### Aim of the exercise
Check every line of the records below for the string "πρόβλημα" and copy the ones that have it.

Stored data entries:
=-=-=

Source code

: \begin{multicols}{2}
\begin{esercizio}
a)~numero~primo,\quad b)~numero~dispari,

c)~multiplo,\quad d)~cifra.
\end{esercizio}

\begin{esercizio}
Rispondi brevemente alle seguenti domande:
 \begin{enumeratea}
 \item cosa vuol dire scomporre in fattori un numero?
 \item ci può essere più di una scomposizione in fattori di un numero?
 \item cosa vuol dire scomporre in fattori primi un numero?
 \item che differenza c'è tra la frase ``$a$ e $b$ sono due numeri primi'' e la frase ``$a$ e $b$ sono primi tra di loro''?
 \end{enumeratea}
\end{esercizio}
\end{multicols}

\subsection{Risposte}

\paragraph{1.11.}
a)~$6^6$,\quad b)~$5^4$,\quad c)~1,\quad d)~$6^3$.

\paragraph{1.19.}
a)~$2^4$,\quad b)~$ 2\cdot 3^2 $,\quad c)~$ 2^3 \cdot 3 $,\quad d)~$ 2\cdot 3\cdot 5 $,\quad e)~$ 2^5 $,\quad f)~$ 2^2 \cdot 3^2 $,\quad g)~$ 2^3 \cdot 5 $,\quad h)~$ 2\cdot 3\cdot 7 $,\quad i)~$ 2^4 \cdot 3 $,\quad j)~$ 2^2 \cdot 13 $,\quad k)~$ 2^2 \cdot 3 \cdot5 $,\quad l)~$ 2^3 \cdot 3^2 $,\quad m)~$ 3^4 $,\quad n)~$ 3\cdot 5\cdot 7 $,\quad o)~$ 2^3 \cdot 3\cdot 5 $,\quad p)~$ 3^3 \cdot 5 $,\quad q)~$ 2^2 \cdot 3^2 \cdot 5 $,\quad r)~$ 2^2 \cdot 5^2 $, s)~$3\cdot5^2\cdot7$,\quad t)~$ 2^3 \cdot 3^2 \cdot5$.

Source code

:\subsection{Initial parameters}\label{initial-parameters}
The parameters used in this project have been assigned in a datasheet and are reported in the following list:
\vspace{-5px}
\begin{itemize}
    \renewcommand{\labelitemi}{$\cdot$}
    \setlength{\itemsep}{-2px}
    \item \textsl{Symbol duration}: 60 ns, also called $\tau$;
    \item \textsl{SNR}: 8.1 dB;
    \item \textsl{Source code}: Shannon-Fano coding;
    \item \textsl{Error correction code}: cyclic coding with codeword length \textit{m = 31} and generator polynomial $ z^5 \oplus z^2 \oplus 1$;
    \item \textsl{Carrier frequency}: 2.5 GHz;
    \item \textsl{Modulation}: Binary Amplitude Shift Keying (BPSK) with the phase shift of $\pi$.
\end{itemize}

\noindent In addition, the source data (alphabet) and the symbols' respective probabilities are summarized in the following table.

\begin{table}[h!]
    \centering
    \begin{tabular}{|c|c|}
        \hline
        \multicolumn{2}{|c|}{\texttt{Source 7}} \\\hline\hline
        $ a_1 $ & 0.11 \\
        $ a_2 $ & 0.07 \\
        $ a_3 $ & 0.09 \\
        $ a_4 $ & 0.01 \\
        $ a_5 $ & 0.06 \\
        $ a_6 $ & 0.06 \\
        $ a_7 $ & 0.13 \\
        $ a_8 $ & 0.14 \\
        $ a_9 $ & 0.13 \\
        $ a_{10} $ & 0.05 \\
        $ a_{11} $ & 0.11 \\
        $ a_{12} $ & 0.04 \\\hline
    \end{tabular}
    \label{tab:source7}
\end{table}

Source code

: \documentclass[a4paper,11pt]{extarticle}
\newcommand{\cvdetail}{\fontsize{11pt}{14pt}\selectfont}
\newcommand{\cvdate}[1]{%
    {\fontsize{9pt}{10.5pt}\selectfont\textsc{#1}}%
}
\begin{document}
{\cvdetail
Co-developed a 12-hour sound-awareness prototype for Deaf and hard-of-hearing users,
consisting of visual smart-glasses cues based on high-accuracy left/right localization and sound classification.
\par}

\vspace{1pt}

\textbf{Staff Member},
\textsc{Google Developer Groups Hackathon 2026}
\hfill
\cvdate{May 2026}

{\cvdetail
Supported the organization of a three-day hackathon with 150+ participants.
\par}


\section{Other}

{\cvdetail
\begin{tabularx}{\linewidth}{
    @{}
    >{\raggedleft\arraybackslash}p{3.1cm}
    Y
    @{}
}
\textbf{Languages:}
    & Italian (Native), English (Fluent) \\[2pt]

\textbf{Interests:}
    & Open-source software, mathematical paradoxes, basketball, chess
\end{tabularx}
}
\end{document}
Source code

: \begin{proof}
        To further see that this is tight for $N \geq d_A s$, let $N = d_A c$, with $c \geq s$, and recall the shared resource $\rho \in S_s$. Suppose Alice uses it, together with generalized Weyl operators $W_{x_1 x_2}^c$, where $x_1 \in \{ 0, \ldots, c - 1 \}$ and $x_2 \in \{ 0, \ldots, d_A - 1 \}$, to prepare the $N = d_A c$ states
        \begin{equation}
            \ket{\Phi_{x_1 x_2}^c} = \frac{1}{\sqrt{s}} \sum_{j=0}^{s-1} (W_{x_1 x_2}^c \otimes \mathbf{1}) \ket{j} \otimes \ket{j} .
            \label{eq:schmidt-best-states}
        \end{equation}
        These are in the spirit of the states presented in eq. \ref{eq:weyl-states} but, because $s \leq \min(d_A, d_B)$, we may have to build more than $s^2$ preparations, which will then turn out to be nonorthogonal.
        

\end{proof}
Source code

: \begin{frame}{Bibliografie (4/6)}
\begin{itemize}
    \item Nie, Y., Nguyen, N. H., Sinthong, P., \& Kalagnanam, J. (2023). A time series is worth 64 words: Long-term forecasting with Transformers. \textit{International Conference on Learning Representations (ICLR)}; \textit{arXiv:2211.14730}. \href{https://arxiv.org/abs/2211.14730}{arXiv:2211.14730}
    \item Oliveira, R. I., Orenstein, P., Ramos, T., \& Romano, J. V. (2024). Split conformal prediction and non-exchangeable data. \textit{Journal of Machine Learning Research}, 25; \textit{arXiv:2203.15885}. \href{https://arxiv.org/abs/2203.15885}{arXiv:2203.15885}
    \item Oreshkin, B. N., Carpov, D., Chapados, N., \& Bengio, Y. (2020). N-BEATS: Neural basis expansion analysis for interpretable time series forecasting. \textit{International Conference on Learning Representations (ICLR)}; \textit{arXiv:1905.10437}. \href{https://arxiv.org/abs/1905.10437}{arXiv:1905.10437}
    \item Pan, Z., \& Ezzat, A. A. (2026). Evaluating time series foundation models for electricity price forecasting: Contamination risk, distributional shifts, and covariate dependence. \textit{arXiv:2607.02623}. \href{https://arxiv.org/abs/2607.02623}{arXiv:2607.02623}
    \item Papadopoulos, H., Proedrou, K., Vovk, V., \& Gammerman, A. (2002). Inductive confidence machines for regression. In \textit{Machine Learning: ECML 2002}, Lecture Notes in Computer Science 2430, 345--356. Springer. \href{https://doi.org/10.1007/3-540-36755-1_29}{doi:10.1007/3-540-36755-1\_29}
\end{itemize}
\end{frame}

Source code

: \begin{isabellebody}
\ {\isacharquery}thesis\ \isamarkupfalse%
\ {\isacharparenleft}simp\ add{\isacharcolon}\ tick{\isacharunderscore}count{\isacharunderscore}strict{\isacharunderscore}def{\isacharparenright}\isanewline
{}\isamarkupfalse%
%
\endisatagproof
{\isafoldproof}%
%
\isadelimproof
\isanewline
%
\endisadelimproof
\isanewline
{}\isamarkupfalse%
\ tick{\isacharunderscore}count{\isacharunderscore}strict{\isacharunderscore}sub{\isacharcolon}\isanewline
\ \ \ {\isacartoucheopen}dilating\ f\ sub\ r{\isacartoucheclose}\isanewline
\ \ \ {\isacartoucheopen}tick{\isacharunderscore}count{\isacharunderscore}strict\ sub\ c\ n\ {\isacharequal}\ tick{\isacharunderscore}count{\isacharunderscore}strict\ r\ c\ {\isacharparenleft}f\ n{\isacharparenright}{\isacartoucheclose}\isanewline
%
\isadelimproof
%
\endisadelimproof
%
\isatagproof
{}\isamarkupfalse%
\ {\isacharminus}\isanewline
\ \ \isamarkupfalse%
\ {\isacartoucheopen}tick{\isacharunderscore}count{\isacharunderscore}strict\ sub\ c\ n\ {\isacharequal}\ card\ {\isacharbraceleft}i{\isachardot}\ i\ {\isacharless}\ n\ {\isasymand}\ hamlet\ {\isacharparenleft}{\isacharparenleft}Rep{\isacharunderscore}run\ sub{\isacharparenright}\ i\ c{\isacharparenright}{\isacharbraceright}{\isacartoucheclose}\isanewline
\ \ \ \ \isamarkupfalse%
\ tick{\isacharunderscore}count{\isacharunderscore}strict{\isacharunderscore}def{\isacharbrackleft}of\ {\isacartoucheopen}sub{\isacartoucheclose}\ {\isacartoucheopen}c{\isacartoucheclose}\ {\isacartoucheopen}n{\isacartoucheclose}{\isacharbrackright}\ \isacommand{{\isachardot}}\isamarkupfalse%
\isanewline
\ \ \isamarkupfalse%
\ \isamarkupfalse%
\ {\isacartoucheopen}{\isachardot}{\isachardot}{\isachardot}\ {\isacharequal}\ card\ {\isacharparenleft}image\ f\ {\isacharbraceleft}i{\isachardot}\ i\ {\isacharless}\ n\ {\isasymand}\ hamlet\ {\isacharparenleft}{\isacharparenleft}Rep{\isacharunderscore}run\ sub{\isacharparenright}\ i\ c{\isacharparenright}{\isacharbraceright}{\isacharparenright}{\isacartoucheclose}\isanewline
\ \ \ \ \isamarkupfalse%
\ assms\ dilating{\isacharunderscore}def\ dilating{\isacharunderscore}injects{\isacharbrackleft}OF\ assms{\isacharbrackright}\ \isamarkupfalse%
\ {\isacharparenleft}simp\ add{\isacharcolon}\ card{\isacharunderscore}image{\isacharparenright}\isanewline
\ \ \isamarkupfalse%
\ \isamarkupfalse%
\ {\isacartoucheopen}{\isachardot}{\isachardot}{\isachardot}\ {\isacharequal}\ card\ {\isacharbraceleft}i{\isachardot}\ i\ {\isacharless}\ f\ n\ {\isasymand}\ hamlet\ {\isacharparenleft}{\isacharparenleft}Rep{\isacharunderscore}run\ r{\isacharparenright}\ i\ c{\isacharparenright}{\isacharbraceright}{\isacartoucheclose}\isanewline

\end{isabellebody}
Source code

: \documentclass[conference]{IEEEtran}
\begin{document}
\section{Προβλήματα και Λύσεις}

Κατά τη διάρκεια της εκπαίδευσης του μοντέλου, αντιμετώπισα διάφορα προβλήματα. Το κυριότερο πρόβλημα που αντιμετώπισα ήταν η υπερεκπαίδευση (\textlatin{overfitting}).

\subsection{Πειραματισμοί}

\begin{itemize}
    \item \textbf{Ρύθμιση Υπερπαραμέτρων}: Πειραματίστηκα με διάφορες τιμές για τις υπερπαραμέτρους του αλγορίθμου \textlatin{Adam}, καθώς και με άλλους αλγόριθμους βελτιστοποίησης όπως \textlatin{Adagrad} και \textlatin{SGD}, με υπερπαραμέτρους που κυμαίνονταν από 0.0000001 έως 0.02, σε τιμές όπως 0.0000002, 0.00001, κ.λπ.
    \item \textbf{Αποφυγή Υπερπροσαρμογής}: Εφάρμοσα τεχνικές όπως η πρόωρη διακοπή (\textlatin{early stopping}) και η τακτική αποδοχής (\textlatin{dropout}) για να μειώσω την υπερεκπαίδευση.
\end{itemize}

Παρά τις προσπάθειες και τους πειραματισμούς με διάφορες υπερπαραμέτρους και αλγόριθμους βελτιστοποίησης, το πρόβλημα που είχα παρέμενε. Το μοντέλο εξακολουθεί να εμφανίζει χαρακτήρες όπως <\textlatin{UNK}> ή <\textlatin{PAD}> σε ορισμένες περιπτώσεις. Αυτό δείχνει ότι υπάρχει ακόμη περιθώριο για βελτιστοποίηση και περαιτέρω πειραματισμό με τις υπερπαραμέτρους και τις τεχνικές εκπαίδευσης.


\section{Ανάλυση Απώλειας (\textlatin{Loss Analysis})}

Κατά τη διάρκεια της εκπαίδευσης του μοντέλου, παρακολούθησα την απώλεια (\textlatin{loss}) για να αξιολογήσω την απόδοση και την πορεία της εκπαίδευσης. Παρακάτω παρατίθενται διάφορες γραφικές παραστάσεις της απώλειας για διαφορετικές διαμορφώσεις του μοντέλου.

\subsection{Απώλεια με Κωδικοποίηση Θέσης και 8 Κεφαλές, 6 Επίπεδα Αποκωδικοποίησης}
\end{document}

=-=-=

### Answer to the exercise
Κατά τη διάρκεια της εκπαίδευσης του μοντέλου, αντιμετώπισα διάφορα προβλήματα. Το κυριότερο πρόβλημα που αντιμετώπισα ήταν η υπερεκπαίδευση (\textlatin{overfitting}).
Παρά τις προσπάθειες και τους πειραματισμούς με διάφορες υπερπαραμέτρους και αλγόριθμους βελτιστοποίησης, το πρόβλημα που είχα παρέμενε. Το μοντέλο εξακολουθεί να εμφανίζει χαρακτήρες όπως <\textlatin{UNK}> ή <\textlatin{PAD}> σε ορισμένες περιπτώσεις. Αυτό δείχνει ότι υπάρχει ακόμη περιθώριο για βελτιστοποίηση και περαιτέρω πειραματισμό με τις υπερπαραμέτρους και τις τεχνικές εκπαίδευσης.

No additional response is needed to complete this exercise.